Cependant certains députés conscients de l'utile protection que quelques goélettes armées pourraient assurer aux navires du commerce, réclamèrent le remplacement des canonnières par des voiliers susceptibles de tenir la mer. Une partie de ce programme fut réalisée, le Quatre-Journées et deux chaloupes-canonnières furent vendus et les partisans de la Marine royale se réjouirent de cette mesure, mais leurs adversaires veillaient et, le 12 décembre 1842, Osy, représentant d'Anvers, obtint une réduction du personnel et du matériel malgré l'énergique opposition du ministre des Affaires étrangères.

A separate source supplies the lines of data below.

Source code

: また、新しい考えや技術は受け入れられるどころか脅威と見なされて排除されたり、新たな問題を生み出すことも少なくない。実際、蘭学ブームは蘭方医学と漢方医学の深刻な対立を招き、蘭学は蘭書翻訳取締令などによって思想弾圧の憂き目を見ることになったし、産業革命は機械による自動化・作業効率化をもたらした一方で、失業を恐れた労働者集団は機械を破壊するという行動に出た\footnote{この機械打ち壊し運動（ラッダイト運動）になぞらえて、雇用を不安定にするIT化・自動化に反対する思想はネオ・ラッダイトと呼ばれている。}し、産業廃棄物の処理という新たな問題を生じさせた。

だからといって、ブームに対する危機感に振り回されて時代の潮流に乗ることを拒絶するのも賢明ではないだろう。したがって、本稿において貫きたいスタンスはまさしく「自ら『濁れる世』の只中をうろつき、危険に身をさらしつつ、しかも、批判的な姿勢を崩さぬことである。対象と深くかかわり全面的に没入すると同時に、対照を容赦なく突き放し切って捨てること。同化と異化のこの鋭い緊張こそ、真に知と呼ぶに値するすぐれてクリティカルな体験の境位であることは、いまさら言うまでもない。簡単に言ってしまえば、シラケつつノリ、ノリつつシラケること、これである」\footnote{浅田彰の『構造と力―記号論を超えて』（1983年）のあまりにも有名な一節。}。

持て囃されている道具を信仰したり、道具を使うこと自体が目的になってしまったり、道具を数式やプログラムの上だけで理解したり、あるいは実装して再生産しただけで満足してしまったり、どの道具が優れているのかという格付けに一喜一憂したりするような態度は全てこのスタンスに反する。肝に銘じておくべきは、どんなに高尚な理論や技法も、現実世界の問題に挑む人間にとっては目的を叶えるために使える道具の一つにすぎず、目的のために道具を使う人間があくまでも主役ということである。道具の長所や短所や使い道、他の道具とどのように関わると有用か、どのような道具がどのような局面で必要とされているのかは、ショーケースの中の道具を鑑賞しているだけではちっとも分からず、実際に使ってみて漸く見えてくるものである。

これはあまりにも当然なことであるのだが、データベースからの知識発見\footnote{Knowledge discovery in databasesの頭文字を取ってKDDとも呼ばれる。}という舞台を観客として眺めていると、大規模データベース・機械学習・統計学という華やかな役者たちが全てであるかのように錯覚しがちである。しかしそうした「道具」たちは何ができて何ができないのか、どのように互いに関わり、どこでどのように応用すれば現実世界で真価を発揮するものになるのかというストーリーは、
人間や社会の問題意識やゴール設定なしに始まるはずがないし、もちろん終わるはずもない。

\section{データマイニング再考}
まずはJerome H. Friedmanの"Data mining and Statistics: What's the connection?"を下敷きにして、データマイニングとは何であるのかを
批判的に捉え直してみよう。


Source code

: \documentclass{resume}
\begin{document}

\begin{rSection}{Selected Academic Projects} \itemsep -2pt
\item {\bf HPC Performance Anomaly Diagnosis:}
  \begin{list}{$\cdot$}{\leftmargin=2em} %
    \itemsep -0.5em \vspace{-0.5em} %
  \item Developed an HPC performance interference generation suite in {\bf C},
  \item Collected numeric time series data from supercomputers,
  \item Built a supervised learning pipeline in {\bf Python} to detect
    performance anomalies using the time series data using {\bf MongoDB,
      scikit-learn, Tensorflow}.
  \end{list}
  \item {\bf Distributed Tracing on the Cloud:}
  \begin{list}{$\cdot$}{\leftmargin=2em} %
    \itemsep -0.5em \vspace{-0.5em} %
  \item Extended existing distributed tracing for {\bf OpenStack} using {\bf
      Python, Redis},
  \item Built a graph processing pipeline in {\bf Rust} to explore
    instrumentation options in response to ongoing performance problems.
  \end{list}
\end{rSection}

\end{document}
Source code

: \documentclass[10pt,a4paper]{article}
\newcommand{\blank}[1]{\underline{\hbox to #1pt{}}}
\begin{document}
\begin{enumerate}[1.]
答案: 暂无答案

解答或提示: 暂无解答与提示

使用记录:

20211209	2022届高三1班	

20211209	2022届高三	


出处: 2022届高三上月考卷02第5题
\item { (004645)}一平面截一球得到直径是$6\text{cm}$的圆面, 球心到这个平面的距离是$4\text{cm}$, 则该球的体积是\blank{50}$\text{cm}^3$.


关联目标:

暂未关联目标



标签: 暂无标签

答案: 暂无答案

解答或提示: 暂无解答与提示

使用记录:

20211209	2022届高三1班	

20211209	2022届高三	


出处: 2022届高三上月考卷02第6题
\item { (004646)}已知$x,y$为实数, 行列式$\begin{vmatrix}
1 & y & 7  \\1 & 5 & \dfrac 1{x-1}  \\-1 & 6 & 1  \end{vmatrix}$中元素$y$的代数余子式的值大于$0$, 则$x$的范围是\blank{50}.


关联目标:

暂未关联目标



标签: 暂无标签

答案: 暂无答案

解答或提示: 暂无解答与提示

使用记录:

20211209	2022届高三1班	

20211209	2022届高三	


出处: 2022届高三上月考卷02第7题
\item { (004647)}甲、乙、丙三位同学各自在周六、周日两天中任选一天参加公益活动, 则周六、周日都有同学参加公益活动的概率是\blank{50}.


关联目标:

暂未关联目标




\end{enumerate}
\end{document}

Le produit de cette vente servit, en 1843, à faire construire le brick de guerre Prince Royal sans l'intervention des Chambres. Ce navire long de 35 mètres et déplaçant 500 tonnes fut construit sur les chantiers des frères Van Gheluwe, de Bruges, d'après les plans du Cygne qui servait de type dans la marine française. Nous y reviendrons.
Le 14 mai 1843, parut l'arrêté-règlement pour le service des bateaux à vapeur desservant l'Escaut de Tamise à Anvers et la Tête de Flandre. Ces malles-postes dénommées Ville d'Anvers et Princesse Charlotte furent placées sous la direction du commandant de la division du fleuve.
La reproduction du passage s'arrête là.